> [Task to carry out]: Each line of the material holding the word "Thinkings" must be identified and copied.
━━━━━━━━━━━━━━━━
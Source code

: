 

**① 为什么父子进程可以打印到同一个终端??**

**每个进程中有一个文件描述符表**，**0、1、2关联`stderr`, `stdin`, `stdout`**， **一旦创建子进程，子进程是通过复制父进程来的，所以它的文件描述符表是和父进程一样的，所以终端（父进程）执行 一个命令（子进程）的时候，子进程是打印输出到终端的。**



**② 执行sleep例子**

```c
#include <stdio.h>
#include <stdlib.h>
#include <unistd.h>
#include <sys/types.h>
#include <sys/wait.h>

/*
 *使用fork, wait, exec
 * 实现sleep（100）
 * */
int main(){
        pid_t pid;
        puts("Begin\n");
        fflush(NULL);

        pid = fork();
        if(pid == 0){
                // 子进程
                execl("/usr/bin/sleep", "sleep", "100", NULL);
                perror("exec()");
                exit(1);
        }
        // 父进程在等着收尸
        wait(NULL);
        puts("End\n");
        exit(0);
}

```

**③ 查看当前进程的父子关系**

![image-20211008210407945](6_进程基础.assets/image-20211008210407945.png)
━━━━━━━━━━━━━━━━
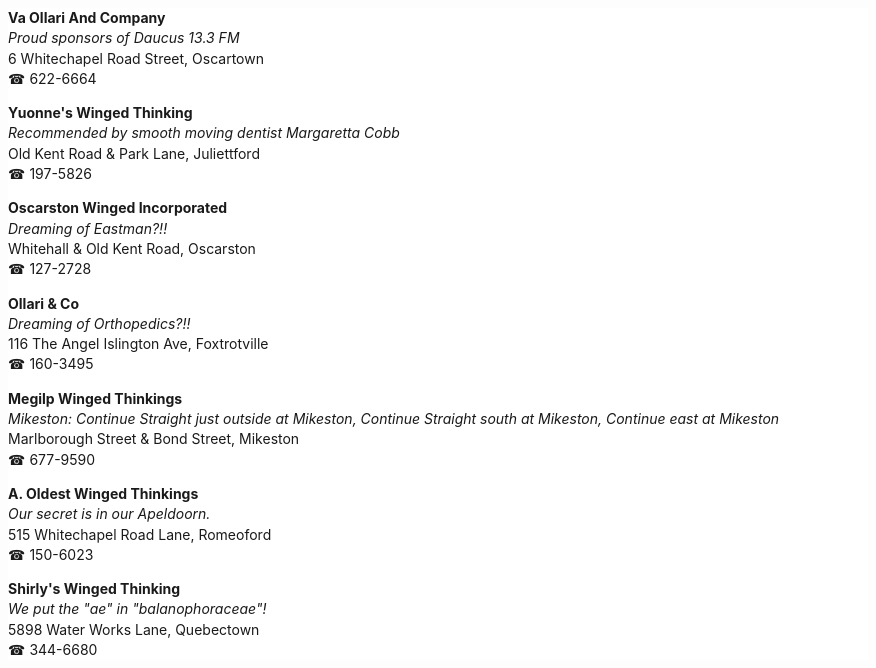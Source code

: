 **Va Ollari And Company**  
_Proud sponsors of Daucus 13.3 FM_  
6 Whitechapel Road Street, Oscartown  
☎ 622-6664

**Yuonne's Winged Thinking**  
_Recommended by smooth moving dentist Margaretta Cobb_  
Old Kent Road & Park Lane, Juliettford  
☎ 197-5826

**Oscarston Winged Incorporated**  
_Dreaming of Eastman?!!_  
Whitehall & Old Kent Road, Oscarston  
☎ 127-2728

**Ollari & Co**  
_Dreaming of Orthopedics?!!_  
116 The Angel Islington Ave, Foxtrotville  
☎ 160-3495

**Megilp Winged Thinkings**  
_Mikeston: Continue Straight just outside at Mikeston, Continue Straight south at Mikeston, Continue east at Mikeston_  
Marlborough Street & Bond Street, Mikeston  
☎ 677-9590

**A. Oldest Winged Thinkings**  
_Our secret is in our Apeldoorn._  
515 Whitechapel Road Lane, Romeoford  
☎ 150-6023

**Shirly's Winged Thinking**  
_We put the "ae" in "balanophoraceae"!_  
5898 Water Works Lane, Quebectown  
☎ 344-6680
━━━━━━━━━━━━━━━━
> [Response below]:
**Megilp Winged Thinkings**  
**A. Oldest Winged Thinkings**  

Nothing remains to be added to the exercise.